A motorist drives along a straight road at a constant speed of 15.0 m/s. Just as she passes a parked motorcycle police officer, the officer starts to accelerate at 2.00 m/s2 to overtake her. Assuming the officer maintains this acceleration, (a) determine the time it takes the police officer to reach the motorist. Find (b) the speed and (c) the total displacement of the officer as he overtakes the motorist.
did no one solve this :((((
To solve this problem, we'll use the equations of motion, specifically the equation of motion for uniformly accelerated linear motion. This equation relates the displacement (Δx), initial velocity (v₀), final velocity (v), acceleration (a), and time (t):
Δx = v₀t + (1/2)at²
(a) To find the time it takes for the police officer to reach the motorist, we need to determine the time when the displacement of the officer (Δx) equals the distance traveled by the motorist. Since the motorist is traveling at a constant speed of 15.0 m/s, the displacement of the motorist in time t is given by:
Displacement of motorist = v_motorist * t
Since the motorist and the officer start at the same location, we can set the displacement of motorist equal to the displacement of the officer:
Δx = v_motorist * t
Now, let's calculate the displacement of the officer.
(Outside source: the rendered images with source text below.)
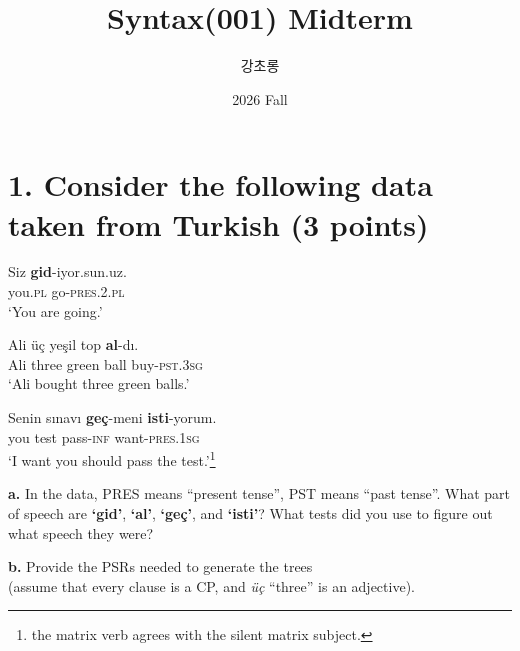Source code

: \documentclass{article}
\newcommand{\glabbr}[1]{\textsc{\MakeLowercase{#1}}}
\begin{document}
\large

\title{Syntax(001) Midterm}
\author{강초롱}
\date{2026 Fall}
\maketitle
\thispagestyle{fancy}
\bigskip

\section{1. Consider the following data taken from Turkish \normalsize(3 points)}
\medskip 
\begin{exe}
  \ex
  \gll Siz \textbf{gid}-iyor.sun.uz.\\
       you.\glabbr{PL} go-\glabbr{PRES}.2.\glabbr{PL}\\
  \glt `You are going.'

  \ex
  \gll Ali \"{u}\c{c} ye\c{s}il top \textbf{al}-d\i.\\
       Ali three green ball buy-\glabbr{PST}.3\glabbr{SG}\\
  \glt `Ali bought three green balls.'

  \ex
  \gll Senin s\i{}nav\i{} \textbf{ge\c{c}}-meni
       \textbf{isti}-yorum.\\
       you test pass-\glabbr{INF} want-\glabbr{PRES}.1\glabbr{SG}\\
  \glt `I want you should pass the test.'\footnote{the matrix verb agrees with the silent matrix subject.}
\end{exe}
\bigskip
\noindent \textbf{a.} In the data, PRES means ``present tense'', PST means ``past tense''. 
What part of speech are \textbf{`gid'}, \textbf{`al'}, \textbf{`ge\c{c}'}, and \textbf{`isti'}? 
What tests did you use to figure out what speech they were? \par
\vspace{2cm}

\noindent \textbf{b.} Provide the PSRs needed to generate the trees \\(assume that every clause is a CP, and \textit{\"{u}\c{c}} ``three'' is an adjective). \par
\vspace{3cm}

\newpage
\end{document}
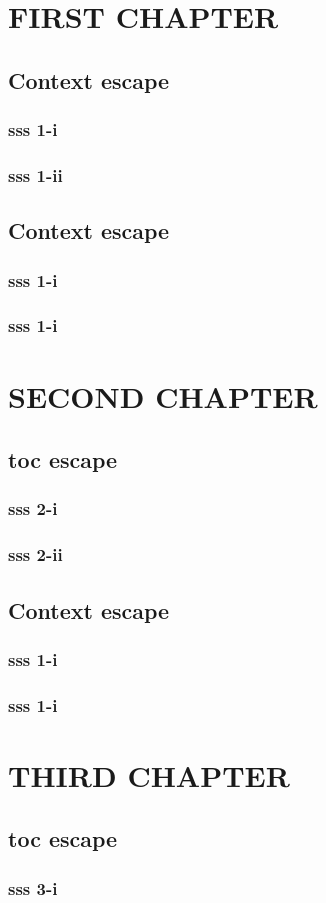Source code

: \documentclass[oneside]{book}
\makeatletter
\renewcommand\tableofcontents {
\if@twocolumn\@restonecoltrue\onecolumn\else\@restonecolfalse\fi
\section*{\contentsname\@mkboth{\MakeUppercase\contentsname}{\MakeUppercase\contentsname}}
\begin{multicols}{2}
  \@starttoc{toc}
\end{multicols}
\if@restonecol\twocolumn\fi
}
\newenvironment{escapemulticol}{}
  {\aftergroup\restore@multicols}
\def\restore@multicols{\begin{multicols}{\saved@colnumber}}
\makeatother
\begin{document}
\thispagestyle{empty}
\tableofcontents

\chapter{FIRST CHAPTER}
\section{Context escape}
\subsection{sss 1-i}
\begin{multicols}{2}
\lipsum[1]

\begin{escapemulticol}
\lipsum[1]
\end{escapemulticol}

\lipsum[1]
\end{multicols}
\subsection{sss 1-ii}
\section{Context escape}
\subsection{sss 1-i}
\subsection{sss 1-i}


\chapter{SECOND CHAPTER}
\section{toc escape}
\subsection{sss 2-i}
\subsection{sss 2-ii}

\section{Context escape}
\subsection{sss 1-i}
\subsection{sss 1-i}


\chapter{THIRD CHAPTER}
\section{toc escape}
\subsection{sss 3-i}
\end{document}
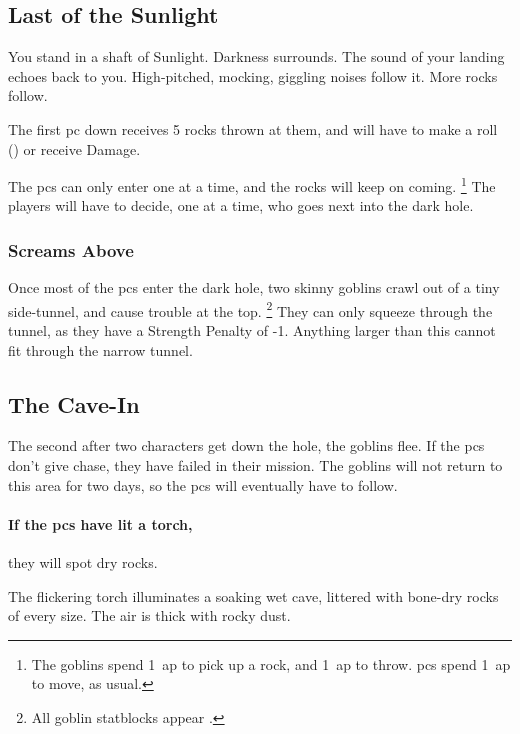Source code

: \begin{multicols}{2}

\subsection{Last of the Sunlight}

\begin{boxtext}
  You stand in a shaft of Sunlight.
  Darkness surrounds.
  The sound of your landing echoes back to you.
  High-pitched, mocking, giggling noises follow it.
  More rocks follow.
\end{boxtext}

The first \gls{pc} down receives 5 rocks thrown at them, and will have to make a  roll (\tn[10]) or receive  Damage.

The \glspl{pc} can only enter one at a time, and the rocks will keep on coming.%
\footnote{The goblins spend 1~\gls{ap} to pick up a rock, and 1~\gls{ap} to throw.
\Glspl{pc} spend 1~\gls{ap} to move, as usual.}
The players will have to decide, one at a time, who goes next into the dark hole.

\subsubsection{Screams Above}

Once most of the \glspl{pc} enter the dark hole, two skinny goblins crawl out of a tiny side-tunnel, and cause trouble at the top.%
\footnote{All goblin statblocks appear .}
They can only squeeze through the tunnel, as they have a Strength Penalty of -1.
Anything larger than this cannot fit through the narrow tunnel.

\subsection{The Cave-In}

The second after two characters get down the hole, the goblins flee.
If the \glspl{pc} don't give chase, they have failed in their mission.
The goblins will not return to this area for two days, so the \glspl{pc} will eventually have to follow.

\paragraph{If the \glspl{pc} have lit a torch,}
they will spot dry rocks.

\begin{boxtext}
  The flickering torch illuminates a soaking wet cave, littered with bone-dry rocks of every size.
  The air is thick with rocky dust.
\end{boxtext}


\end{multicols}
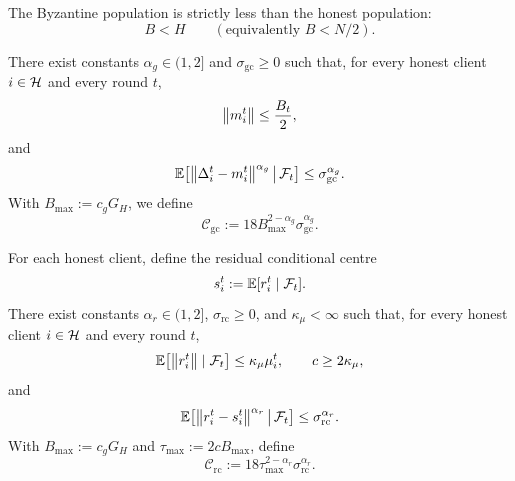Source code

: \begin{assumption}
\label{ass:honest_majority}
The Byzantine population is strictly less than the honest population:
\begin{equation}
    B < H
    \qquad(\text{equivalently } B < N/2).
    \label{eq:honest_majority}
\end{equation}
\end{assumption}

\begin{assumption}
\label{ass:global_sadiev}
There exist constants \(\alpha_g\in(1,2]\) and
\(\sigma_{\mathrm{gc}}\ge0\) such that, for every honest client \(i\in\HH\)
and every round \(t\),
\begin{equation}
    \norm{m_i^t}
    \le
    \frac{B_t}{2},
    \label{eq:global_sadiev_admissibility}
\end{equation}
and
\begin{equation}
    \E\!\left[
        \norm{\Delta_i^t-m_i^t}^{\alpha_g}
        \,\middle|\,\F_t
    \right]
    \le
    \sigma_{\mathrm{gc}}^{\alpha_g}.
    \label{eq:global_sadiev_moment}
\end{equation}
With \(B_{\max}:=c_gG_H\), we define
\begin{equation}
    \mathcal C_{\mathrm{gc}}
    :=
    18B_{\max}^{2-\alpha_g}\sigma_{\mathrm{gc}}^{\alpha_g}.
    \label{eq:global_sadiev_budget_constant}
\end{equation}
\end{assumption}

\begin{assumption}
\label{ass:residual_sadiev}
For each honest client, define the residual conditional centre
\begin{equation}
    s_i^t:=\E[r_i^t\mid\F_t].
    \label{eq:residual_conditional_centre}
\end{equation}
There exist constants \(\alpha_r\in(1,2]\), \(\sigma_{\mathrm{rc}}\ge0\),
and \(\kappa_\mu<\infty\) such that, for every honest client \(i\in\HH\) and
every round \(t\),
\begin{equation}
    \E\!\left[\norm{r_i^t}\mid\F_t\right]
    \le
    \kappa_\mu\mu_i^t,
    \qquad
    c\ge 2\kappa_\mu,
    \label{eq:residual_scale_tracking}
\end{equation}
and
\begin{equation}
    \E\!\left[
        \norm{r_i^t-s_i^t}^{\alpha_r}
        \,\middle|\,\F_t
    \right]
    \le
    \sigma_{\mathrm{rc}}^{\alpha_r}.
    \label{eq:residual_sadiev_moment}
\end{equation}
With \(B_{\max}:=c_gG_H\) and \(\tau_{\max}:=2cB_{\max}\), define
\begin{equation}
    \mathcal C_{\mathrm{rc}}
    :=
    18\tau_{\max}^{2-\alpha_r}\sigma_{\mathrm{rc}}^{\alpha_r}.
    \label{eq:residual_sadiev_budget_constant}
\end{equation}
\end{assumption}

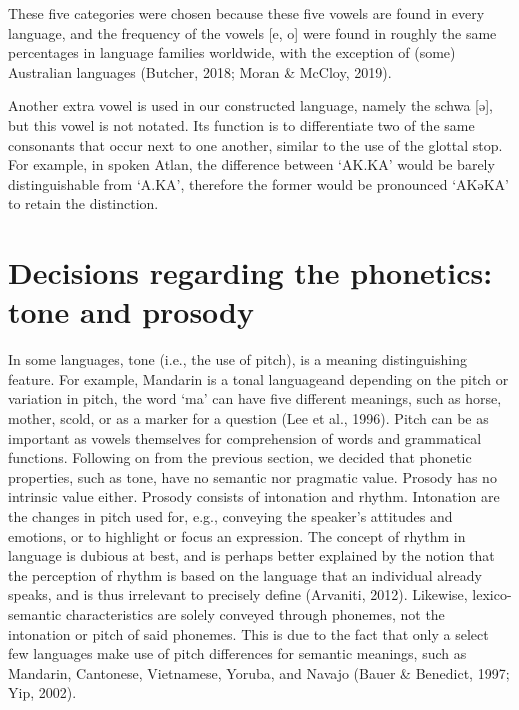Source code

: These five categories were chosen because these five vowels are found in every language, and the frequency of the vowels [e, o] were found in roughly the same percentages in language families worldwide, with the exception of (some) Australian languages (Butcher, 2018; Moran \& McCloy, 2019). 

Another extra vowel is used in our constructed language, namely the schwa [ə], but this vowel is not notated. Its function is to differentiate two of the same consonants that occur next to one another, similar to the use of the glottal stop. For example, in spoken Atlan, the difference between ‘AK.KA’ would be barely distinguishable from ‘A.KA’, therefore the former would be pronounced ‘AKəKA’ to retain the distinction. 

\section{Decisions regarding the phonetics: tone and prosody}

\noindent In some languages, tone (i.e., the use of pitch), is a meaning distinguishing feature. For example, Mandarin is a tonal languageand depending on the pitch or variation in pitch, the word ‘ma’ can have five different meanings, such as horse, mother, scold, or as a marker for a question (Lee et al., 1996). Pitch can be as important as vowels themselves for comprehension of words and grammatical functions. Following on from the previous section, we decided that phonetic properties, such as tone, have no semantic nor pragmatic value. Prosody has no intrinsic value either. Prosody consists of intonation and rhythm. Intonation are the changes in pitch used for, e.g., conveying the speaker's attitudes and emotions, or to highlight or focus an expression. The concept of rhythm in language is dubious at best, and is perhaps better explained by the notion that the perception of rhythm is based on the language that an individual already speaks, and is thus irrelevant to precisely define (Arvaniti, 2012). Likewise, lexico-semantic characteristics are solely conveyed through phonemes, not the intonation or pitch of said phonemes. This is due to the fact that only a select few languages make use of pitch differences for semantic meanings, such as Mandarin, Cantonese, Vietnamese, Yoruba, and Navajo (Bauer \& Benedict, 1997; Yip, 2002). 
  
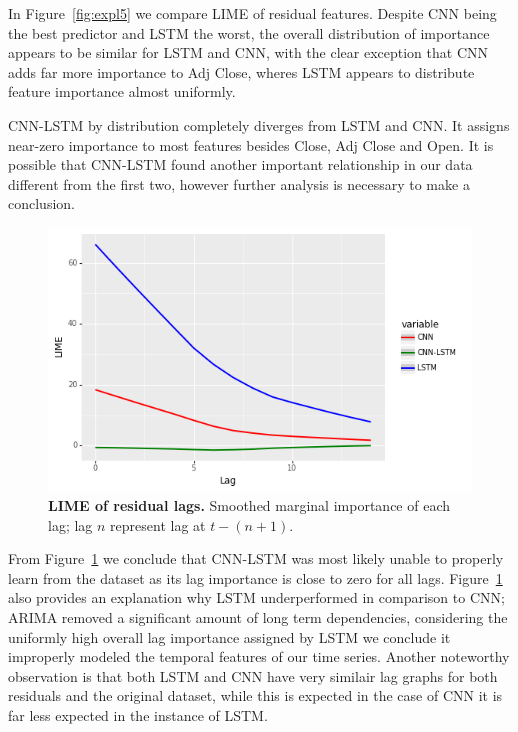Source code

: \documentclass[12pt,journal,compsoc]{IEEEtran}
\begin{document}
\par In Figure~\ref{fig:expl5} we compare LIME of residual features.
Despite CNN being the best predictor and LSTM the worst, the overall distribution of importance appears to be similar for LSTM and CNN, with the clear exception that CNN adds far more importance to Adj Close, wheres LSTM appears to distribute feature importance almost uniformly.
\par CNN-LSTM by distribution completely diverges from LSTM and CNN. It assigns near-zero importance to most features besides Close, Adj Close and Open. It is possible that CNN-LSTM found another important relationship in our data different from the first two, however further analysis is necessary to make a conclusion. 
\begin{figure}[!ht]\centering
	\includegraphics[width=\linewidth]{images/fig6.png}
	\caption{\textbf{LIME of residual lags.} Smoothed marginal importance of each lag; lag $n$ represent lag at $t-(n+1)$.}
	\label{fig:expl6}
\end{figure}
\par From Figure~\ref{fig:expl6} we conclude that CNN-LSTM was most likely unable to properly learn from the dataset as its lag importance is close to zero for all lags. 
Figure~\ref{fig:expl6} also provides an explanation why LSTM underperformed in comparison to CNN; ARIMA removed a significant amount of long term dependencies, considering the uniformly high overall lag importance assigned by LSTM we conclude it improperly modeled the temporal features of our time series. 
Another noteworthy observation is that both LSTM and CNN have very similair lag graphs for both residuals and the original dataset, while this is expected in the case of CNN it is far less expected in the instance of LSTM. %
\end{document}
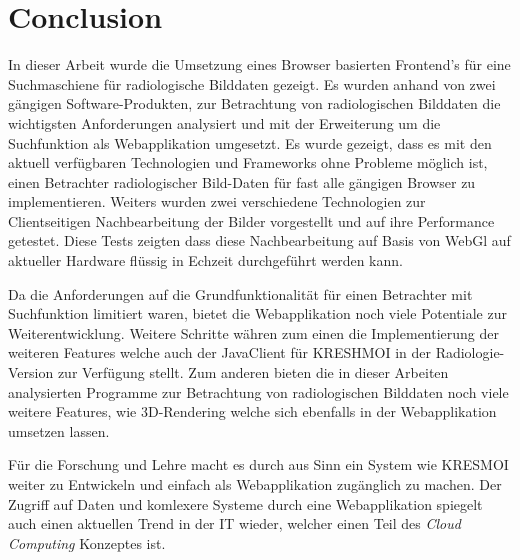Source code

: 
\section{Conclusion}
\label{sec:conclusion}
In dieser Arbeit wurde die Umsetzung eines Browser basierten Frontend's für eine Suchmaschiene für radiologische Bilddaten gezeigt.
Es wurden anhand von zwei gängigen Software-Produkten,
zur Betrachtung von radiologischen Bilddaten die wichtigsten Anforderungen analysiert und mit der Erweiterung um die Suchfunktion als Webapplikation umgesetzt.
Es wurde gezeigt, dass es mit den aktuell verfügbaren Technologien und Frameworks ohne Probleme möglich ist,
einen Betrachter radiologischer Bild-Daten für fast alle gängigen Browser zu implementieren.
Weiters wurden zwei verschiedene Technologien zur Clientseitigen Nachbearbeitung der Bilder vorgestellt und auf ihre Performance getestet.
Diese Tests zeigten dass diese Nachbearbeitung auf Basis von WebGl auf aktueller Hardware flüssig in Echzeit durchgeführt werden kann.

Da die Anforderungen auf die Grundfunktionalität für einen Betrachter mit Suchfunktion limitiert waren,
bietet die Webapplikation noch viele Potentiale zur Weiterentwicklung.
Weitere Schritte währen zum einen die Implementierung der weiteren Features welche auch der JavaClient für KRESHMOI in der Radiologie-Version zur Verfügung stellt.
Zum anderen bieten die in dieser Arbeiten analysierten Programme zur Betrachtung von radiologischen Bilddaten noch viele weitere Features,
wie 3D-Rendering welche sich ebenfalls in der Webapplikation umsetzen lassen.

Für die Forschung und Lehre macht es durch aus Sinn ein System wie KRESMOI weiter zu Entwickeln und einfach als Webapplikation zugänglich zu machen.
Der Zugriff auf Daten und komlexere Systeme durch eine Webapplikation spiegelt auch einen aktuellen Trend in der IT wieder, 
welcher einen Teil des \textit{Cloud Computing} Konzeptes ist.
The officer starts from rest and accelerates at 2.00 m/s², so the equation of motion becomes:
Δx_officer = (1/2)at²
Plugging in the values:
Δx_officer = (1/2) * 2.00 * t²
Δx_officer = t²
Setting Δx_officer equal to v_motorist * t:
t² = v_motorist * t
Since the motorist is traveling at a constant speed of 15.0 m/s, we substitute this:
t² = 15.0 * t
Rearranging the equation:
t² - 15t = 0
Factoring out a t:
t(t - 15) = 0
From this equation, we have two possible solutions for t: t = 0 and t = 15. The first solution t = 0 implies that the officer has not yet started moving, so we discard it. Therefore, the time it takes for the police officer to reach the motorist is 15 seconds.
(b) To find the speed of the police officer at the moment of overtaking, we can use the equation:
v = v₀ + at
Substituting the known values:
v = 0 + 2.00 * 15
v = 30.0 m/s
So, the speed of the police officer at the moment of overtaking is 30.0 m/s.
(c) The total displacement of the officer as he overtakes the motorist is given by:
Δx_officer = (1/2)at²
Substituting the known values:
Δx_officer = (1/2) * 2.00 * (15)²
Δx_officer = 225 m
Therefore, the total displacement of the police officer as he overtakes the motorist is 225 meters.